Liyana's apartment – late night
---
The apartment was warm, lived-in. A candle burned on the windowsill—something soft, like vanilla or honey. The heater clicked and hummed, fighting the cold outside.
Aria sat sideways on the couch, legs tucked up, mug in his hands. Liyana sat next to him, curled under a fleece blanket, her head against the cushion but tilted his way.
Neither of them had said much for a while. They didn't need to.
"You always show up this late when something's gone right," she said, voice soft.
He smiled a little. "I do?"
"You have a rhythm."
"That so?"
She nodded, sipping from her mug. "When you're tense, you don't come over.
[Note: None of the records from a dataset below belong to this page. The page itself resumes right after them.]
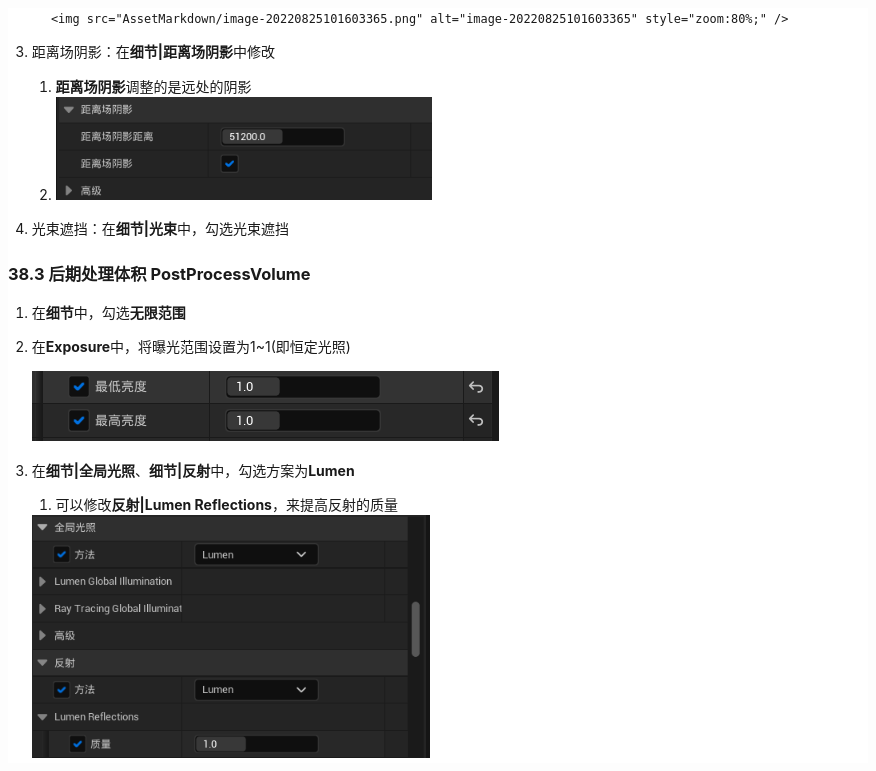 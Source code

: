           <img src="AssetMarkdown/image-20220825101603365.png" alt="image-20220825101603365" style="zoom:80%;" />

3.   距离场阴影：在**细节|距离场阴影**中修改

     1.   **距离场阴影**调整的是远处的阴影
     2.   <img src="AssetMarkdown/image-20220825102007738.png" alt="image-20220825102007738" style="zoom:80%;" />

4.   光束遮挡：在**细节|光束**中，勾选光束遮挡

### 38.3	后期处理体积 PostProcessVolume

1.   在**细节**中，勾选**无限范围**

2.   在**Exposure**中，将曝光范围设置为1~1(即恒定光照)

     ![image-20220825093840007](AssetMarkdown/image-20220825093840007.png)

3.   在**细节|全局光照**、**细节|反射**中，勾选方案为**Lumen**

     1.   可以修改**反射|Lumen Reflections**，来提高反射的质量

     <img src="AssetMarkdown/image-20220825094028226.png" alt="image-20220825094028226" style="zoom:80%;" />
When you're holding something big, you show up and sit like this."
He thought about that. Took a slow sip.
"Maybe I just like the tea."
"Liar."
That made him chuckle, quiet and short.
She nudged his knee gently with hers. "It went okay?"
"Yeah," he said. "Clean job. Everyone did what they needed to do."
"No surprises?"
"Not the bad kind."
She nodded again, satisfied.
A few seconds passed.
"We're meeting again tomorrow," Aria said, setting his mug down on the table. "Just regrouping. Checking in."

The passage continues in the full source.